I generally like having models, but I'm not a fan of ORMs (ie, OM without the R).
Where this often gets you is lazily loading attributes in loops -- it kills performance and it's non-obvious that it's happening when just looking at code. Caching helps this problem by either putting the related attribute in-process memory or in memcached which is relatively faster than hitting the database. But, to me, this seems like an anti-pattern -- caching instead of optimizing the underlying ORM/db access patterns or preferring a style in which database accesses become apparent in application logic instead of being masked by the ORM.
That being said, I think this is a very good article showing how to do caching when you really need it - I'm just trying to say that you probably don't for generic database accesses.

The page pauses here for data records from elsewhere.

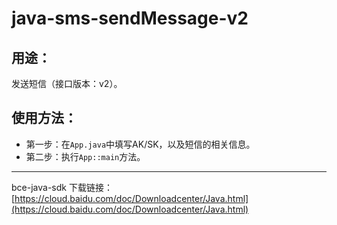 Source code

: # java-sms-sendMessage-v2

## 用途：

发送短信（接口版本：v2）。

## 使用方法：

* 第一步：在`App.java`中填写AK/SK，以及短信的相关信息。
* 第二步：执行`App::main`方法。

---

bce-java-sdk 下载链接：[https://cloud.baidu.com/doc/Downloadcenter/Java.html](https://cloud.baidu.com/doc/Downloadcenter/Java.html) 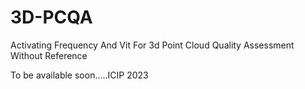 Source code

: # 3D-PCQA
Activating Frequency And Vit For 3d Point Cloud Quality Assessment Without Reference


To be available soon.....ICIP 2023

And if you're going to do it, I'd always just start out with redis/memcached to begin with - even on a single box, you're probably going to want a process per core, and having every process keep a copy gets expensive fast.

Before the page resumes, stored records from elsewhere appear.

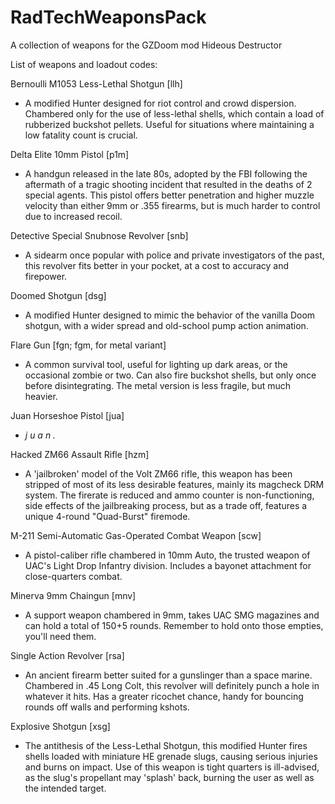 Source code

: # RadTechWeaponsPack
A collection of weapons for the GZDoom mod Hideous Destructor

List of weapons and loadout codes:

 Bernoulli M1053 Less-Lethal Shotgun [llh]
 - A modified Hunter designed for riot control and crowd dispersion.
     Chambered only for the use of less-lethal shells, which contain
     a load of rubberized buckshot pellets. Useful for situations where 
     maintaining a low fatality count is crucial.

Delta Elite 10mm Pistol [p1m] 
- A handgun released in the late 80s, adopted by the FBI following 
     the aftermath of a tragic shooting incident that resulted in the 
     deaths of 2 special agents. This pistol offers better penetration 
     and higher muzzle velocity than either 9mm or .355 firearms, but 
     is much harder to control due to increased recoil.
   
Detective Special Snubnose Revolver [snb] 
- A sidearm once popular with police and private investigators of 
     the past, this revolver fits better in your pocket, at a cost to 
     accuracy and firepower.

Doomed Shotgun [dsg] 
- A modified Hunter designed to mimic the behavior of the vanilla 
     Doom shotgun, with a wider spread and old-school pump action 
     animation.

Flare Gun [fgn; fgm, for metal variant] 
- A common survival tool, useful for lighting up dark areas,
     or the occasional zombie or two. Can also fire buckshot shells,
     but only once before disintegrating. The metal version is less
     fragile, but much heavier.

Juan Horseshoe Pistol [jua] 
- *j u a n .*

Hacked ZM66 Assault Rifle [hzm] 
- A 'jailbroken' model of the Volt ZM66 rifle, this weapon has been
     stripped of most of its less desirable features, mainly its
     magcheck DRM system. The firerate is reduced and ammo counter is
     non-functioning, side effects of the jailbreaking process, but as 
     a trade off, features a unique 4-round "Quad-Burst" firemode.

M-211 Semi-Automatic Gas-Operated Combat Weapon [scw] 
- A pistol-caliber rifle chambered in 10mm Auto, the trusted weapon
     of UAC's Light Drop Infantry division. Includes a bayonet attachment
     for close-quarters combat.

Minerva 9mm Chaingun [mnv] 
- A support weapon chambered in 9mm, takes UAC SMG magazines and can
     hold a total of 150+5 rounds. Remember to hold onto those empties,
     you'll need them.

Single Action Revolver [rsa] 
- An ancient firearm better suited for a gunslinger than a space marine.
     Chambered in .45 Long Colt, this revolver will definitely punch a hole 
     in whatever it hits. Has a greater ricochet chance, handy for bouncing
     rounds off walls and performing kshots.

Explosive Shotgun [xsg]
 - The antithesis of the Less-Lethal Shotgun, this modified Hunter fires 
 shells loaded with miniature HE grenade slugs, causing serious injuries
 and burns on impact. Use of this weapon is tight quarters is ill-advised,
 as the slug's propellant may 'splash' back, burning the user as well as
 the intended target.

I share your opinion on lazy loading, whenever possible you should know in advance if you're gonna need that related information before you pull your data: it's much faster to chain 2 select in one call (even with a connection pool).
That being said, I love redis and wish I could use it for all my objects (I could, since all my objects have a pk) but it lacks some fondamental real world features (relationships and transactions) that make business query/analytic a nightmare (who connect to your website, at what rate...) while Relational database does an amazing job at it.